# [WHAT IS REQUIRED]
Identify the lines in the data below that contain "Pamięć" and give only how many there are.

# [PROVIDED MATERIAL]
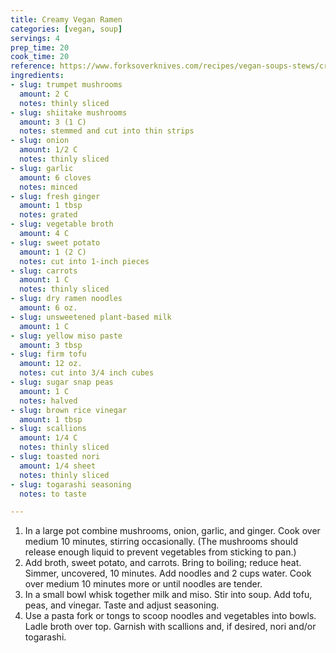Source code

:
 ```yaml
---
title: Creamy Vegan Ramen
categories: [vegan, soup]
servings: 4
prep_time: 20
cook_time: 20
reference: https://www.forksoverknives.com/recipes/vegan-soups-stews/creamy-vegan-ramen/
ingredients:
- slug: trumpet mushrooms
  amount: 2 C
  notes: thinly sliced
- slug: shiitake mushrooms
  amount: 3 (1 C)
  notes: stemmed and cut into thin strips
- slug: onion
  amount: 1/2 C
  notes: thinly sliced
- slug: garlic
  amount: 6 cloves
  notes: minced
- slug: fresh ginger
  amount: 1 tbsp
  notes: grated
- slug: vegetable broth
  amount: 4 C
- slug: sweet potato
  amount: 1 (2 C)
  notes: cut into 1-inch pieces
- slug: carrots
  amount: 1 C
  notes: thinly sliced
- slug: dry ramen noodles
  amount: 6 oz.
- slug: unsweetened plant-based milk
  amount: 1 C
- slug: yellow miso paste
  amount: 3 tbsp
- slug: firm tofu
  amount: 12 oz.
  notes: cut into 3/4 inch cubes
- slug: sugar snap peas
  amount: 1 C
  notes: halved
- slug: brown rice vinegar
  amount: 1 tbsp
- slug: scallions
  amount: 1/4 C
  notes: thinly sliced
- slug: toasted nori
  amount: 1/4 sheet
  notes: thinly sliced
- slug: togarashi seasoning
  notes: to taste

---
```


1. In a large pot combine mushrooms, onion, garlic, and ginger. Cook over medium 10 minutes, stirring occasionally. (The mushrooms should release enough liquid to prevent vegetables from sticking to pan.)
2. Add broth, sweet potato, and carrots. Bring to boiling; reduce heat. Simmer, uncovered, 10 minutes. Add noodles and 2 cups water. Cook over medium 10 minutes more or until noodles are tender.
3. In a small bowl whisk together milk and miso. Stir into soup. Add tofu, peas, and vinegar. Taste and adjust seasoning.
4. Use a pasta fork or tongs to scoop noodles and vegetables into bowls. Ladle broth over top. Garnish with scallions and, if desired, nori and/or togarashi.
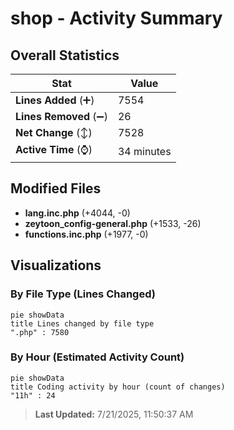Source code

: # shop - Activity Summary 

## Overall Statistics

| Stat                   | Value                                                             |
| ---------------------- | ----------------------------------------------------------------- |
| **Lines Added** (➕)   | 7554                                          |
| **Lines Removed** (➖) | 26                                        |
| **Net Change** (↕)    | 7528                |
| **Active Time** (⌚)   | 34 minutes |


## Modified Files
- **lang.inc.php** (+4044, -0)
- **zeytoon_config-general.php** (+1533, -26)
- **functions.inc.php** (+1977, -0)

## Visualizations

### By File Type (Lines Changed)

```mermaid
pie showData
title Lines changed by file type
".php" : 7580
```

### By Hour (Estimated Activity Count)

```mermaid
pie showData
title Coding activity by hour (count of changes)
"11h" : 24
```


> **Last Updated:** 7/21/2025, 11:50:37 AM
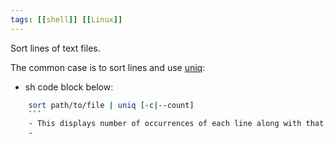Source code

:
 ```yaml
---
tags: [[shell]] [[Linux]]
---
```


Sort lines of text files.

The common case is to sort lines and use [uniq](uniq.md):
- sh code block below:
```sh
	sort path/to/file | uniq [-c|--count]
	```
	- This displays number of occurrences of each line along with that line
	- 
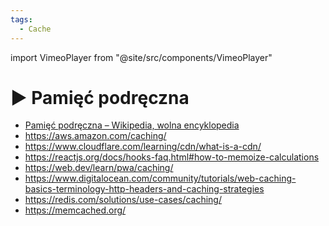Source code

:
 ```yaml
---
tags:
  - Cache
---
```


import VimeoPlayer from "@site/src/components/VimeoPlayer"

# ▶️ Pamięć podręczna

<VimeoPlayer videoId="755663888" />

- [Pamięć podręczna – Wikipedia, wolna encyklopedia](https://pl.wikipedia.org/wiki/Pami%C4%99%C4%87_podr%C4%99czna)
- https://aws.amazon.com/caching/
- https://www.cloudflare.com/learning/cdn/what-is-a-cdn/
- https://reactjs.org/docs/hooks-faq.html#how-to-memoize-calculations
- https://web.dev/learn/pwa/caching/
- https://www.digitalocean.com/community/tutorials/web-caching-basics-terminology-http-headers-and-caching-strategies
- https://redis.com/solutions/use-cases/caching/
- https://memcached.org/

# [PROBLEM SOLUTION]
2